Wednesday, July 27, 2011

The Brown Marmorated Stink Bug Becomes My Problem

Elderberry juice for the stinkbugs means less elderberry juice
for the berries
If you live in Maryland, New York, or Pennsylvania, you've heard about the great stinkbug invasion.  Chances are, your house itself has been invaded on warm fall or spring days, as hibernating stinkbugs wake up....eventually they fly off somewhere else, probably to my house.
And if you're in the conservation or agriculture industries, you've heard all of this doom-and-gloom stuff about how this invasive bug will destroy fruit, vegetable, bean, and grain crops.  Sounds bad, but I had no frame of reference personally.  Now I do. They are here.  All year long, for the first time.
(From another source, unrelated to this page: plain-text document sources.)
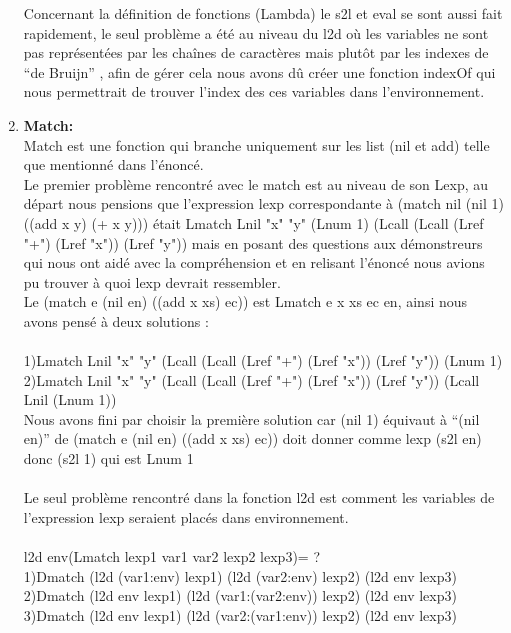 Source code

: \documentclass{article}
\begin{document}
\begin{enumerate}
    Concernant la définition de fonctions (Lambda) le s2l et eval se sont aussi fait rapidement, le seul problème a été au niveau du l2d où les variables ne sont pas représentées par les chaînes de caractères mais plutôt par les indexes de  “de Bruijn” , afin de gérer cela nous avons dû créer une fonction indexOf qui nous permettrait de trouver l’index des ces variables dans l’environnement.\\
    
\item    
    \textbf{Match:}\\
    Match est une fonction qui branche uniquement sur les list (nil et add) telle que mentionné dans l’énoncé.\\
    Le premier problème rencontré avec le match est au niveau de son Lexp, au départ nous pensions que l'expression lexp correspondante à (match nil (nil 1) ((add x y) (+ x y))) était Lmatch Lnil "x" "y" (Lnum 1) (Lcall (Lcall (Lref "+") (Lref "x")) (Lref "y")) mais en posant des questions aux démonstreurs qui nous ont aidé avec la compréhension et en relisant l’énoncé nous avions pu trouver à quoi  lexp devrait ressembler.\\
    Le (match e (nil en) ((add x xs) ec)) est Lmatch e x xs ec en, ainsi nous avons pensé à deux solutions :\\
    \\
    1)Lmatch Lnil "x" "y" (Lcall (Lcall (Lref "+") (Lref "x")) (Lref "y")) (Lnum 1)\\
    2)Lmatch Lnil "x" "y" (Lcall (Lcall (Lref "+") (Lref "x")) (Lref "y")) (Lcall Lnil (Lnum 1))\\
    Nous avons fini par choisir la première solution car (nil 1) équivaut à “(nil en)” de (match e (nil en) ((add x xs) ec)) doit donner comme lexp (s2l en) donc (s2l 1) qui est Lnum 1\\
    \\
    Le seul problème rencontré dans la fonction l2d est comment les variables de l’expression lexp seraient placés dans environnement.\\
    \\ l2d env(Lmatch lexp1 var1 var2 lexp2 lexp3)= ?\\
    1)Dmatch (l2d (var1:env) lexp1) (l2d (var2:env) lexp2) (l2d env lexp3)\\
    2)Dmatch (l2d env lexp1) (l2d (var1:(var2:env)) lexp2) (l2d env lexp3)\\
    3)Dmatch (l2d env lexp1) (l2d (var2:(var1:env)) lexp2) (l2d env lexp3)\\ \\

\end{enumerate}
\end{document}
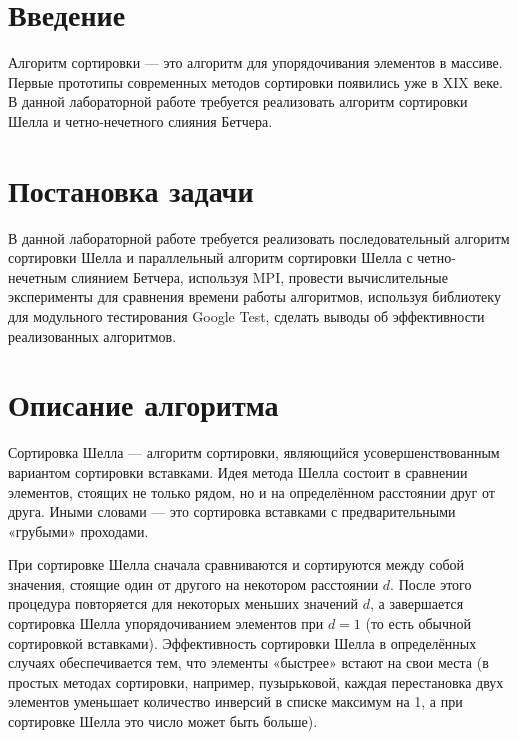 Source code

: \documentclass{report}
\begin{document}
\setcounter{page}{2}

\tableofcontents
\newpage

\section*{Введение}
\par Алгоритм сортировки — это алгоритм для упорядочивания элементов в массиве. Первые прототипы современных методов сортировки появились уже в XIX веке. В данной лабораторной работе требуется реализовать алгоритм сортировки Шелла и четно-нечетного слияния Бетчера.
\newpage

\section*{Постановка задачи}
\par В данной лабораторной работе требуется реализовать последовательный алгоритм сортировки Шелла и параллельный алгоритм сортировки Шелла с четно-нечетным слиянием Бетчера, используя MPI, провести вычислительные эксперименты для сравнения времени работы алгоритмов, используя библиотеку для модульного тестирования  Google Test, сделать выводы об эффективности реализованных алгоритмов.
\newpage

\section*{Описание алгоритма}
\par Сортировка Шелла — алгоритм сортировки, являющийся усовершенствованным вариантом сортировки вставками. Идея метода Шелла состоит в сравнении элементов, стоящих не только рядом, но и на определённом расстоянии друг от друга. Иными словами — это сортировка вставками с предварительными «грубыми» проходами.
\par При сортировке Шелла сначала сравниваются и сортируются между собой значения, стоящие один от другого на некотором расстоянии $d$. После этого процедура повторяется для некоторых меньших значений $d$, а завершается сортировка Шелла упорядочиванием элементов при $d = 1$ (то есть обычной сортировкой вставками). Эффективность сортировки Шелла в определённых случаях обеспечивается тем, что элементы «быстрее» встают на свои места (в простых методах сортировки, например, пузырьковой, каждая перестановка двух элементов уменьшает количество инверсий в списке максимум на 1, а при сортировке Шелла это число может быть больше).
\end{document}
Our yard is full of mostly native shrubs that I've planted for wildlife over the last seven years.  Some of them have neat stories behind them, like the black elderberry above, which was rescued from a construction site, and others have actual history behind them, like the Redbud a few pictures below, which was given to me by my wife's grandfather just before he passed away in 2005.  So while I don't douse my shrubs in chemicals, I treat them well.  I like them. 

I noticed a bunch of terminal bud damage and leaf burn last week...lo and behold, this spring's stinkbugs decided to stick around.  In July, most shrubs are pushing energy and plant juices UP from the roots to the tips of the plants for fruit production and the production of next spring's flowers in some cases.  This is a perfect feeding opportunity for the stinkbug, which eats plant juices.  Like many "bad" insects, the stinkbugs are difficult to find because when they sense a predator's presence, they immediately go to the underside of the leaf they were feeding on.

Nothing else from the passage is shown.